Last week, in an attempt to begin the long process of teaching better financial responsibility to our children than we have kept ourselves, I explained to Peanut that he would begin earning money for each sticker he gets on his chore chart. I labeled a glass jar with his name, and carefully dropped in twenty-two pennies - one for every star on the chart up to that point. His interest was, shall we say, mild, until I explained that with one of these pennies he could buy a lollipop at the ice cream parlor we occasionally visit. Then he wanted to go right then, carrying the full jar.
Still, I wasn't sure how much of it he really understood, and decided he would figure it out as we went along. Certainly it did not affect his enthusiasm for doing his chores, although he doesn't resist them - he just doesn't remember, and must be walked through each task every day. Then half the time he forgets that he's owed a sticker and penny. It just doesn't seem to enter his mind. Maybe I should be happy he's not mercenary, rather than baffled by his lack of motivation.
However, perhaps I underestimated him. A few days later I glanced at his money jar on his dresser, and behold: it held many more pennies than those I had put in, along with a generous smattering of nickels, dimes, and a crumpled dollar bill. I picked it up and showed it to him. "Where did all this money come from?"
He looked at it blankly - not in a deceptive maneuver, but because this is the type of question he does not comprehend or lacks the communication skill to answer. Realizing this, I tried again. "Did you put all these coins in here?"
"Uh-huh," he answered mildly, oblivious to any wrongdoing on his part. The jar was for money, wasn't it? Money goes in the jar. So any money lying around, in his mind, should go in the jar.
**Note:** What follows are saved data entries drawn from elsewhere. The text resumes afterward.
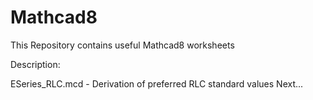 # Mathcad8

This Repository contains useful Mathcad8 worksheets

Description:

ESeries_RLC.mcd - Derivation of preferred RLC standard values
Next...
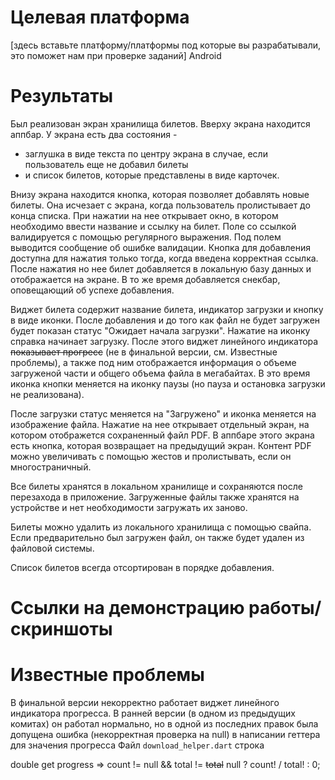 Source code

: # Целевая платформа

[здесь вставьте платформу/платформы под которые вы разрабатывали, это поможет нам при проверке заданий]
Android

# Результаты

Был реализован экран хранилища билетов. Вверху экрана находится аппбар. 
У экрана есть два состояния - 
- заглушка в виде текста по центру экрана в случае, если пользователь еще не добавил билеты
- и список билетов, которые представлены в виде карточек.

Внизу экрана находится кнопка, которая позволяет добавлять новые билеты. Она исчезает с экрана, когда пользователь пролистывает до конца списка. При нажатии на нее открывает окно, в котором необходимо ввести название и ссылку на билет. Поле со ссылкой валидируется с помощью регулярного выражения. Под полем выводится сообщение об ошибке валидации. Кнопка для добавления доступна для нажатия только тогда, когда введена корректная ссылка. После нажатия но нее билет добавляется в локальную базу данных и отображается на экране. В то же время добавляется снекбар, оповещающий об успехе добавления.

Виджет билета содержит название билета, индикатор загрузки и кнопку в виде иконки. После добавления и до того как файл не будет загружен будет показан статус "Ожидает начала загрузки". 
Нажатие на иконку справка начинает загрузку. После этого виджет линейного индикатора ~~показывает прогресс~~ (не в финальной версии, см. Известные проблемы), а также под ним отображается информация о объеме загруженой части и общего объема файла в мегабайтах. В это время иконка кнопки меняется на иконку паузы (но пауза и остановка загрузки не реализована).

После загрузки статус меняется на "Загружено" и иконка меняется на изображение файла. Нажатие на нее открывает отдельный экран, на котором отображется сохраненный файл PDF. В аппбаре этого экрана есть кнопка, которая возвращает на предыдущий экран. Контент PDF можно увеличивать с помощью жестов и пролистывать, если он многостраничный.

Все билеты хранятся в локальном хранилище и сохраняются после перезахода в приложение. Загруженные файлы также хранятся на устройстве и нет необходимости загружать их заново.

Билеты можно удалить из локального хранилища с помощью свайпа. Если предварительно был загружен файл, он также будет удален из файловой системы.

Список билетов всегда отсортирован в порядке добавления.

# Ссылки на демонстрацию работы/скриншоты



# Известные проблемы

В финальной версии некорректно работает виджет линейного индикатора прогресса.
В ранней версии (в одном из предыдущих комитах) он работал нормально, но в одной из последних правок была допущена ошибка (некорректная проверка на null) в написании геттера для значения прогресса
Файл `download_helper.dart` строка

double get progress => count != null && total != ~~total~~ null ? count! / total! : 0;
I have no idea where he even found it, although given his propensity to watch the clothes in the washing machine, probably from my laundry room stash. (We have a jar in there, where I put any coins and bills found on the bottom of the washer or dryer - at the end of the year we use it for our Operation Christmas Child boxes; fun to see how much accumulates.)
I removed the dollar and the silver, after a reminder about what the jar was for, and that he may not take money for which he did no work.
Come to think of it...but no, I won't make snarky political jokes.